Liessmann: Es gibt gegenwärtig weder das Bildungsbürgertum als soziale Klasse im strengen Sinn, noch gibt es einen Konsens darüber, was ein bürgerlicher Kulturbegriff oder bürgerliche Kultur heute überhaupt sein kann. Der Unternehmer, der eine humanistische Bildung durchlaufen hat und ein Abo der Wiener Philharmoniker weitervererbt, existiert ja nur noch als Karikatur. Für wen also sollte Morak bürgerliche Kulturpolitik betreiben? Und was wäre die Alternative? Eine proletarische Kulturpolitik?
profil: Institutionen wie die Salzburger Festspiele dienen dem Bürgertum nicht länger als Identifikationsfläche?
Liessmann: Die Festspiele konfigurieren nicht das ästhetische Selbstbewusstsein eines wie auch immer gearteten Bürgertums. Von den Festspielen wird seitens der Politik zwar erwartet, repräsentativ für den Staat und das österreichische Selbstverständnis als Kulturnation zu sein. Doch dass die Festspiele das österreichische Kunstverständnis am Höhepunkt seiner Zeit repräsentieren, würde wohl nicht einmal mehr Festspielpräsidentin Helga Rabl-Stadler behaupten, obwohl man dort noch immer tolle Aufführungen erleben kann.

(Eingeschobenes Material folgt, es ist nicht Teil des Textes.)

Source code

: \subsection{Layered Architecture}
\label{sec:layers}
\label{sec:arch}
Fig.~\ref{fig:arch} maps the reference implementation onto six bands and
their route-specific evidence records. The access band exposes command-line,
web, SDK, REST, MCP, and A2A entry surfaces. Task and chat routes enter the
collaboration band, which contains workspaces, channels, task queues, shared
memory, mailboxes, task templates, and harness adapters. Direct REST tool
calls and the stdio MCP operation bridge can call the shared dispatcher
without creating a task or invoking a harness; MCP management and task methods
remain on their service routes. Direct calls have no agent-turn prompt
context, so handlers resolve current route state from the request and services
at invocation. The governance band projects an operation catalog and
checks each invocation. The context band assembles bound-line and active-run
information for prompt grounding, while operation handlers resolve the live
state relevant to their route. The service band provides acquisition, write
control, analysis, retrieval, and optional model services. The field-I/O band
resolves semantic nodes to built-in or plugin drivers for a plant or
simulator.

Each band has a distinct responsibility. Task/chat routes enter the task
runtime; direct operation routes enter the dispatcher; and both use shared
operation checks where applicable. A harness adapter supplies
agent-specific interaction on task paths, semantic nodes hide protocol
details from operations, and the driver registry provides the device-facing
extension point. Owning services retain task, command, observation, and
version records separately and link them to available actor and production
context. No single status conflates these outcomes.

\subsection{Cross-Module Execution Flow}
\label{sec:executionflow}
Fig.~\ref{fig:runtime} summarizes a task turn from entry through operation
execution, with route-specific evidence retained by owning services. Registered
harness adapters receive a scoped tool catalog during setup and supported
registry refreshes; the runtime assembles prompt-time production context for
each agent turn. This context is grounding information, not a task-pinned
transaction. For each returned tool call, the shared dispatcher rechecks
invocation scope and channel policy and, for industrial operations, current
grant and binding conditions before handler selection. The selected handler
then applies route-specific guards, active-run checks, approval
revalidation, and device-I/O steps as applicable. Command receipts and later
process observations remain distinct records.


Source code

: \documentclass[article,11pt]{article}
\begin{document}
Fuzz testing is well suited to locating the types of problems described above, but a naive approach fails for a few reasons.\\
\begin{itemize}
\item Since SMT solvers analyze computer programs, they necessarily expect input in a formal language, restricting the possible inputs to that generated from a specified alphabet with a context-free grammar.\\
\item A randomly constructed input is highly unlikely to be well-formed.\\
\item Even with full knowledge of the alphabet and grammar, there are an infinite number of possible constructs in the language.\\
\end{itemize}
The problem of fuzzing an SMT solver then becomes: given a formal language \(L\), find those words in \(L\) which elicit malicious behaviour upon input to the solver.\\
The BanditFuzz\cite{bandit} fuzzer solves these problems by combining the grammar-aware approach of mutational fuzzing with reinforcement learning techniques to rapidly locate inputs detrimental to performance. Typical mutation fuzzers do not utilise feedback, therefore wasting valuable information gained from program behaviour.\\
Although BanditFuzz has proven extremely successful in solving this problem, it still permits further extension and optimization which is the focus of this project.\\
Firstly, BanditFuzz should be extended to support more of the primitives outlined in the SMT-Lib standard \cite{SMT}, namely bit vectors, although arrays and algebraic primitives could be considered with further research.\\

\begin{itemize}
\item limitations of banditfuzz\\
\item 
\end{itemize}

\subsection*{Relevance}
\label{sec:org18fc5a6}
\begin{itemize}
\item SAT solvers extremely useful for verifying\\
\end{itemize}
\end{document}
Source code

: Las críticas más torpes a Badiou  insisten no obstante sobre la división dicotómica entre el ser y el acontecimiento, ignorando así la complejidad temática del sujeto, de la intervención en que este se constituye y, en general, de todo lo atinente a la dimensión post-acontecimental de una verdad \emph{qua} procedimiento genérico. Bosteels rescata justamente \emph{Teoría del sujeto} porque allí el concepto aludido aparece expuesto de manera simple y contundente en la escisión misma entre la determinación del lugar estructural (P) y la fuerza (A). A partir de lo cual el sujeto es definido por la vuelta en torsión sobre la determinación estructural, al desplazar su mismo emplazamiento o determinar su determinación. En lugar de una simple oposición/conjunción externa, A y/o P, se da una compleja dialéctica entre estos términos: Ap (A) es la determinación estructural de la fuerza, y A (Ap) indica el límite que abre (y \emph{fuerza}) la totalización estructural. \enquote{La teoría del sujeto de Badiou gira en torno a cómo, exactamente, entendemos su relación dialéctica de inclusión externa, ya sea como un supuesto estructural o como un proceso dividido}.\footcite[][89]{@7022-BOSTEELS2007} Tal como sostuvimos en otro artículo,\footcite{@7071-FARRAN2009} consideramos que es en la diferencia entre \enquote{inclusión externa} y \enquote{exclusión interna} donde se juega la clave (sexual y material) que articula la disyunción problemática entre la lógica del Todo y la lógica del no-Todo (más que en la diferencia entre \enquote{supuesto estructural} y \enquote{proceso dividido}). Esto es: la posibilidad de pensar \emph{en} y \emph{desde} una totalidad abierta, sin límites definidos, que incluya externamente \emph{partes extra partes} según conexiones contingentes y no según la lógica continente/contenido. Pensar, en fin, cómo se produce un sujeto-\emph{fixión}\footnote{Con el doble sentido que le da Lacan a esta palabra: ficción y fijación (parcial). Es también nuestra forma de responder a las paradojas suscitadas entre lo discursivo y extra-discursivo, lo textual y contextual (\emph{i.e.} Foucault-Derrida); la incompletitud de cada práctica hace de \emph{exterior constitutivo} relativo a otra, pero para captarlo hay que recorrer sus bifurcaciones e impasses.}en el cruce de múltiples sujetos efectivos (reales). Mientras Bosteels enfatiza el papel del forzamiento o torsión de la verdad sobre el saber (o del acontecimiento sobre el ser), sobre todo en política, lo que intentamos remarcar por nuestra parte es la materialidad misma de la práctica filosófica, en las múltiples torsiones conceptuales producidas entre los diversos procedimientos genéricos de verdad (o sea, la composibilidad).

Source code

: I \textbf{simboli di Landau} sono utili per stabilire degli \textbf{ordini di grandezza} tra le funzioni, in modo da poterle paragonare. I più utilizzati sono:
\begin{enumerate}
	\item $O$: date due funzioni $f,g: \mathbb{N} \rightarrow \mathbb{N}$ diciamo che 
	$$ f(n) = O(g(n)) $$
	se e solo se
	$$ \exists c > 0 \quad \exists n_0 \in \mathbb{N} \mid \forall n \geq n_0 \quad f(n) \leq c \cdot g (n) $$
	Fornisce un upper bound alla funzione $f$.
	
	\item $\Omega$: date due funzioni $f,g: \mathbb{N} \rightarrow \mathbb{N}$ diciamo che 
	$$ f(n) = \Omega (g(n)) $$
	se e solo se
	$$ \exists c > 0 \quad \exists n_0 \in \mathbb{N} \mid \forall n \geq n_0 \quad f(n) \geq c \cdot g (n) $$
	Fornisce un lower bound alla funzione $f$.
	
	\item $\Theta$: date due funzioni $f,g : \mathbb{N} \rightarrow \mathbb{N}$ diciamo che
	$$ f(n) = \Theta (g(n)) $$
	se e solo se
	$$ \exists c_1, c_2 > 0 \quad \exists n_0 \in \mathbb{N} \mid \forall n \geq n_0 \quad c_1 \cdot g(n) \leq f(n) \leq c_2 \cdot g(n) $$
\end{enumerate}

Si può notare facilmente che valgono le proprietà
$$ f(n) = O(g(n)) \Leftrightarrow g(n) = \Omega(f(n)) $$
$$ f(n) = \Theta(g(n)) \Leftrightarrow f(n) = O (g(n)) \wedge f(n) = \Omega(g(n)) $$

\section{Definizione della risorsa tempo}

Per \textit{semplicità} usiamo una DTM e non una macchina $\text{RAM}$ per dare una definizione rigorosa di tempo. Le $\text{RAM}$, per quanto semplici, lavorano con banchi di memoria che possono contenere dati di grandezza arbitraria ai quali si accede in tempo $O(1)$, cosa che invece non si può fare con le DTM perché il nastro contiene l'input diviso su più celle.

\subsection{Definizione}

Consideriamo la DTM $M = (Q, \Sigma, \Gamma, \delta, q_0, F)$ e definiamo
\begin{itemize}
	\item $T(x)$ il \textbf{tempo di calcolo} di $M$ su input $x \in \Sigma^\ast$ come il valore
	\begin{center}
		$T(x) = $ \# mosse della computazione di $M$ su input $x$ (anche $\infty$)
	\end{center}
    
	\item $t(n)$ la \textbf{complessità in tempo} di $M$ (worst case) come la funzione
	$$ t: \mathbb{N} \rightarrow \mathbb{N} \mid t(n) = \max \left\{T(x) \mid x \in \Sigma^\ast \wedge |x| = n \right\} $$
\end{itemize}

profil: Erfüllt Franz Morak die Kriterien eines konservativen Kulturpolitikers?
Liessmann: Der Begriff „konservativ“ im unmittelbaren Sinn bedeutet: bewahrend. Doch augenblicklich sprechen gerade die so genannten konservativen Parteien nur von Veränderung, Flexibilisierung, Mobilisierung, Liquidierung und Zerschlagung. Das ist eigentlich das Gegenteil von konservativ.
profil: Welcher Ideologie folgt Moraks Kulturpolitik?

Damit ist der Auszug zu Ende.